We conclude that substantial evidence supports the Board's finding that Mussie's account lacked credibility and that there was insufficient evidence in the record to support his claim. The IJ stated that he had some doubts about Mussie's involvement in the COEDF, and noted that in any event, the State Department report on Ethiopia reflects that the government is tolerant of former COEDF members and those COEDF members who renounce violence; Mussie testified that he did not support violent overthrow of the government. These findings constitute substantial evidence to support the Board's denial of asylum.

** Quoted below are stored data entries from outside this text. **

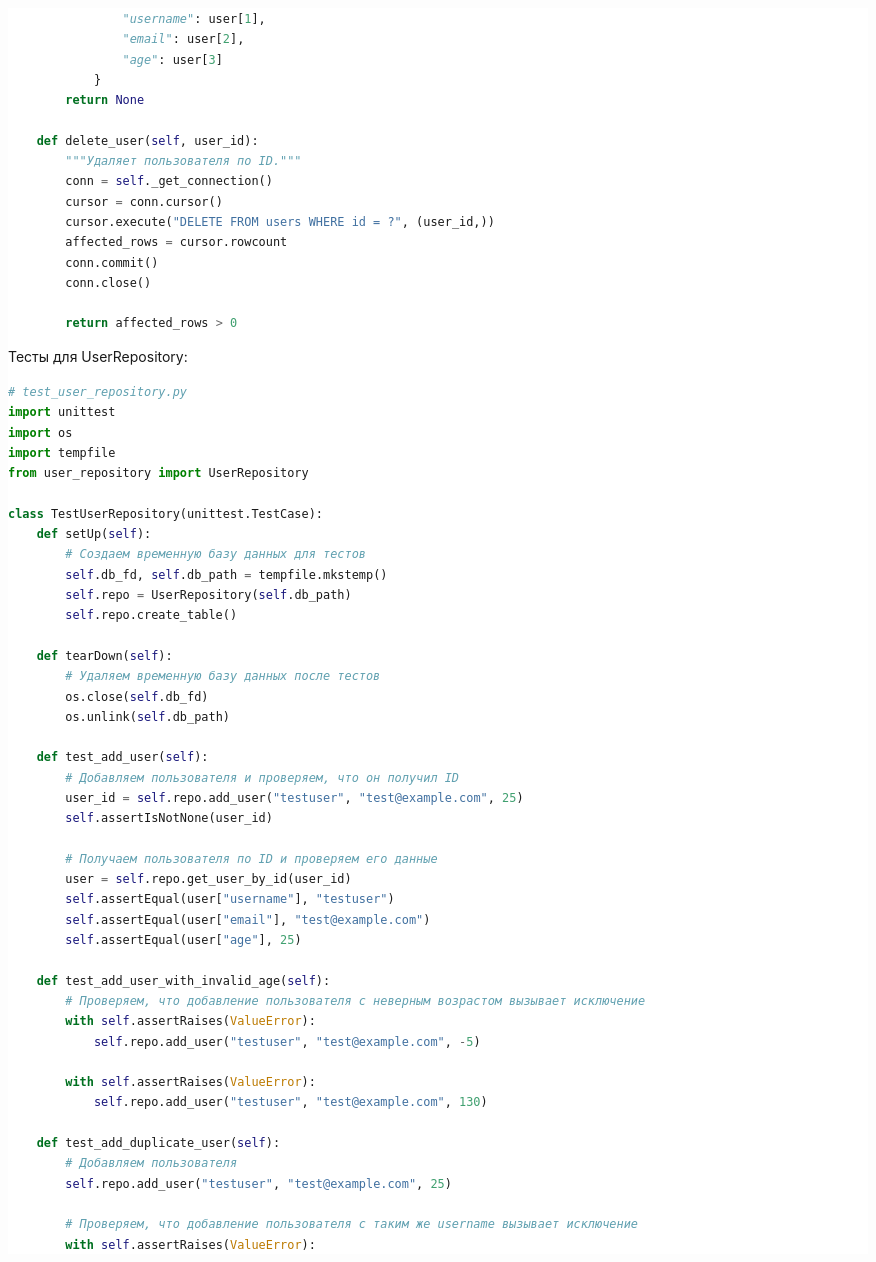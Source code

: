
 ```python
                "username": user[1],
                "email": user[2],
                "age": user[3]
            }
        return None
    
    def delete_user(self, user_id):
        """Удаляет пользователя по ID."""
        conn = self._get_connection()
        cursor = conn.cursor()
        cursor.execute("DELETE FROM users WHERE id = ?", (user_id,))
        affected_rows = cursor.rowcount
        conn.commit()
        conn.close()
        
        return affected_rows > 0
```

Тесты для UserRepository:

```python
# test_user_repository.py
import unittest
import os
import tempfile
from user_repository import UserRepository

class TestUserRepository(unittest.TestCase):
    def setUp(self):
        # Создаем временную базу данных для тестов
        self.db_fd, self.db_path = tempfile.mkstemp()
        self.repo = UserRepository(self.db_path)
        self.repo.create_table()
    
    def tearDown(self):
        # Удаляем временную базу данных после тестов
        os.close(self.db_fd)
        os.unlink(self.db_path)
    
    def test_add_user(self):
        # Добавляем пользователя и проверяем, что он получил ID
        user_id = self.repo.add_user("testuser", "test@example.com", 25)
        self.assertIsNotNone(user_id)
        
        # Получаем пользователя по ID и проверяем его данные
        user = self.repo.get_user_by_id(user_id)
        self.assertEqual(user["username"], "testuser")
        self.assertEqual(user["email"], "test@example.com")
        self.assertEqual(user["age"], 25)
    
    def test_add_user_with_invalid_age(self):
        # Проверяем, что добавление пользователя с неверным возрастом вызывает исключение
        with self.assertRaises(ValueError):
            self.repo.add_user("testuser", "test@example.com", -5)
        
        with self.assertRaises(ValueError):
            self.repo.add_user("testuser", "test@example.com", 130)
    
    def test_add_duplicate_user(self):
        # Добавляем пользователя
        self.repo.add_user("testuser", "test@example.com", 25)
        
        # Проверяем, что добавление пользователя с таким же username вызывает исключение
        with self.assertRaises(ValueError):
```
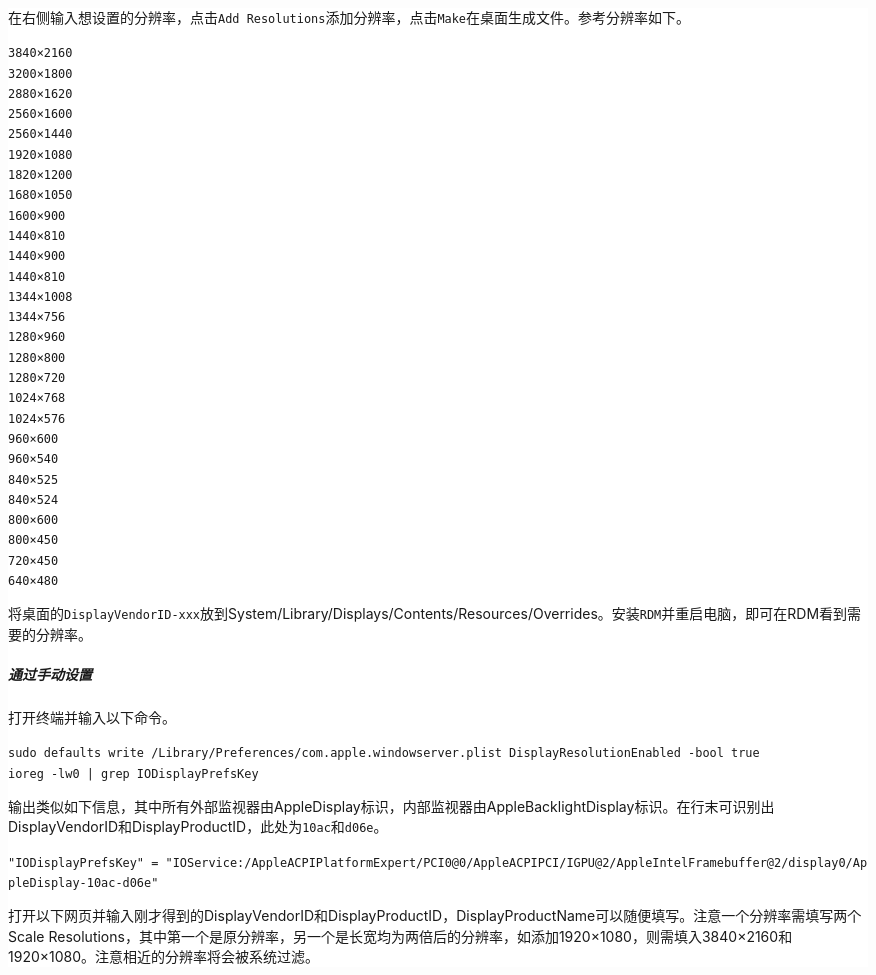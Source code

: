 在右侧输入想设置的分辨率，点击`Add Resolutions`添加分辨率，点击`Make`在桌面生成文件。参考分辨率如下。

```
3840×2160
3200×1800
2880×1620
2560×1600
2560×1440
1920×1080
1820×1200
1680×1050
1600×900
1440×810
1440×900
1440×810
1344×1008
1344×756
1280×960
1280×800
1280×720
1024×768
1024×576
960×600
960×540
840×525
840×524
800×600
800×450
720×450
640×480
```

将桌面的`DisplayVendorID-xxx`放到System/Library/Displays/Contents/Resources/Overrides。安装`RDM`并重启电脑，即可在RDM看到需要的分辨率。

##### 通过手动设置

打开终端并输入以下命令。

```
sudo defaults write /Library/Preferences/com.apple.windowserver.plist DisplayResolutionEnabled -bool true
ioreg -lw0 | grep IODisplayPrefsKey
```

输出类似如下信息，其中所有外部监视器由AppleDisplay标识，内部监视器由AppleBacklightDisplay标识。在行末可识别出DisplayVendorID和DisplayProductID，此处为`10ac`和`d06e`。

```
"IODisplayPrefsKey" = "IOService:/AppleACPIPlatformExpert/PCI0@0/AppleACPIPCI/IGPU@2/AppleIntelFramebuffer@2/display0/AppleDisplay-10ac-d06e"
```

打开以下网页并输入刚才得到的DisplayVendorID和DisplayProductID，DisplayProductName可以随便填写。注意一个分辨率需填写两个Scale Resolutions，其中第一个是原分辨率，另一个是长宽均为两倍后的分辨率，如添加1920×1080，则需填入3840×2160和1920×1080。注意相近的分辨率将会被系统过滤。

The standard for withholding of deportation is more stringent than that for granting asylum. See INS v. Cardoza-Fonseca , 480 U.S. 421, 431-32 (1987). To qualify for withholding of deportation, an applicant must demonstrate a "clear probability of persecution." Id. at 430. As Mussie has not established entitlement to asylum, he cannot meet the higher standard for withholding of deportation.

We accordingly affirm the Board's order. We dispense with oral argument because the facts and legal contentions are adequately presented in the materials before the court and argument would not aid the decisional process.